Photographic prints on wax , Scottex support, CD format, 75x54cm, 2009
The theme was born after reading a philosophy of science theses, on the subject of “Artificial intelligence today: paradigms & debates”. My interest was attracted by the studies on neural networks, more specifically on the theory of Stedhen Grossberg, an American neuroscientist, who had studied in the 70’s the activity of the nervous system and of it’s models, with particular attention to the parallel between men kind and machines. Grossberg concentrates on the mechanisms and principles which allow the individuals as well as the machines to adapt autonomously and in real time to the unpredictable ambient challenges. He notices that man, in contrast to the machine, is capable to recognise situations, objects and persons in a continuously mutating environment.

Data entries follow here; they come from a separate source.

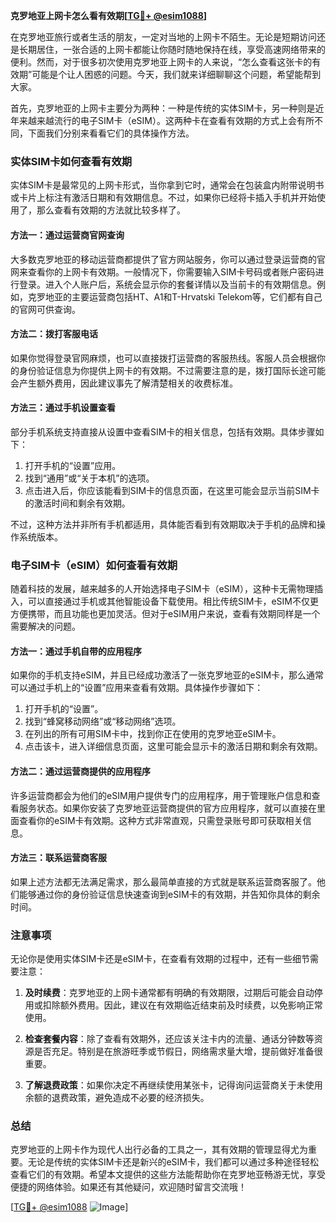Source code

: **克罗地亚上网卡怎么看有效期[[TG💪+ @esim1088](https://t.me/s/esim1088)]**

在克罗地亚旅行或者生活的朋友，一定对当地的上网卡不陌生。无论是短期访问还是长期居住，一张合适的上网卡都能让你随时随地保持在线，享受高速网络带来的便利。然而，对于很多初次使用克罗地亚上网卡的人来说，“怎么查看这张卡的有效期”可能是个让人困惑的问题。今天，我们就来详细聊聊这个问题，希望能帮到大家。

首先，克罗地亚的上网卡主要分为两种：一种是传统的实体SIM卡，另一种则是近年来越来越流行的电子SIM卡（eSIM）。这两种卡在查看有效期的方式上会有所不同，下面我们分别来看看它们的具体操作方法。

### 实体SIM卡如何查看有效期

实体SIM卡是最常见的上网卡形式，当你拿到它时，通常会在包装盒内附带说明书或卡片上标注有激活日期和有效期信息。不过，如果你已经将卡插入手机并开始使用了，那么查看有效期的方法就比较多样了。

#### 方法一：通过运营商官网查询
大多数克罗地亚的移动运营商都提供了官方网站服务，你可以通过登录运营商的官网来查看你的上网卡有效期。一般情况下，你需要输入SIM卡号码或者账户密码进行登录。进入个人账户后，系统会显示你的套餐详情以及当前卡的有效期信息。例如，克罗地亚的主要运营商包括HT、A1和T-Hrvatski Telekom等，它们都有自己的官网可供查询。

#### 方法二：拨打客服电话
如果你觉得登录官网麻烦，也可以直接拨打运营商的客服热线。客服人员会根据你的身份验证信息为你提供上网卡的有效期。不过需要注意的是，拨打国际长途可能会产生额外费用，因此建议事先了解清楚相关的收费标准。

#### 方法三：通过手机设置查看
部分手机系统支持直接从设置中查看SIM卡的相关信息，包括有效期。具体步骤如下：
1. 打开手机的“设置”应用。
2. 找到“通用”或“关于本机”的选项。
3. 点击进入后，你应该能看到SIM卡的信息页面，在这里可能会显示当前SIM卡的激活时间和剩余有效期。

不过，这种方法并非所有手机都适用，具体能否看到有效期取决于手机的品牌和操作系统版本。

### 电子SIM卡（eSIM）如何查看有效期

随着科技的发展，越来越多的人开始选择电子SIM卡（eSIM），这种卡无需物理插入，可以直接通过手机或其他智能设备下载使用。相比传统SIM卡，eSIM不仅更方便携带，而且功能也更加灵活。但对于eSIM用户来说，查看有效期同样是一个需要解决的问题。

#### 方法一：通过手机自带的应用程序
如果你的手机支持eSIM，并且已经成功激活了一张克罗地亚的eSIM卡，那么通常可以通过手机上的“设置”应用来查看有效期。具体操作步骤如下：
1. 打开手机的“设置”。
2. 找到“蜂窝移动网络”或“移动网络”选项。
3. 在列出的所有可用SIM卡中，找到你正在使用的克罗地亚eSIM卡。
4. 点击该卡，进入详细信息页面，这里可能会显示卡的激活日期和剩余有效期。

#### 方法二：通过运营商提供的应用程序
许多运营商都会为他们的eSIM用户提供专门的应用程序，用于管理账户信息和查看服务状态。如果你安装了克罗地亚运营商提供的官方应用程序，就可以直接在里面查看你的eSIM卡有效期。这种方式非常直观，只需登录账号即可获取相关信息。

#### 方法三：联系运营商客服
如果上述方法都无法满足需求，那么最简单直接的方式就是联系运营商客服了。他们能够通过你的身份验证信息快速查询到eSIM卡的有效期，并告知你具体的剩余时间。

### 注意事项

无论你是使用实体SIM卡还是eSIM卡，在查看有效期的过程中，还有一些细节需要注意：

1. **及时续费**：克罗地亚的上网卡通常都有明确的有效期限，过期后可能会自动停用或扣除额外费用。因此，建议在有效期临近结束前及时续费，以免影响正常使用。
   
2. **检查套餐内容**：除了查看有效期外，还应该关注卡内的流量、通话分钟数等资源是否充足。特别是在旅游旺季或节假日，网络需求量大增，提前做好准备很重要。

3. **了解退费政策**：如果你决定不再继续使用某张卡，记得询问运营商关于未使用余额的退费政策，避免造成不必要的经济损失。

### 总结

克罗地亚的上网卡作为现代人出行必备的工具之一，其有效期的管理显得尤为重要。无论是传统的实体SIM卡还是新兴的eSIM卡，我们都可以通过多种途径轻松查看它们的有效期。希望本文提供的这些方法能帮助你在克罗地亚畅游无忧，享受便捷的网络体验。如果还有其他疑问，欢迎随时留言交流哦！

[[TG💪+ @esim1088](https://t.me/s/esim1088) ![Image](https://i.postimg.cc/4NQfJmqS/Snipaste-2025-05-13-00-14-12.png)]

These mutations and recordings have brought me to reflect on the connections between the biological and artificial neural networks which give birth to this hybrid. Representative of the 3 paintings, assembled by 24 CD supports, like the neural modules and the connection between the mind, the body and the act of creation. These modules become reflections between the inner and outer worlds, connections to the new technologies helping to distinguish between the real nature of man and the machine. As underlined by the mental experiment called “The Chinese Room”, conceived by the American philosopher John Searle, it doesn’t make sense resembling the mind to a computer, as no computer can think as the human beings do. His main supposition is that the computer, for elaborating information, doesn’t need to understand a language or other similar codes. He experiment brings Searle to declare himself against this artificial semantics, by which man, similar to the machines, is limited to manipulating symbols without the power of interpreting them and, thus without access to their meaning.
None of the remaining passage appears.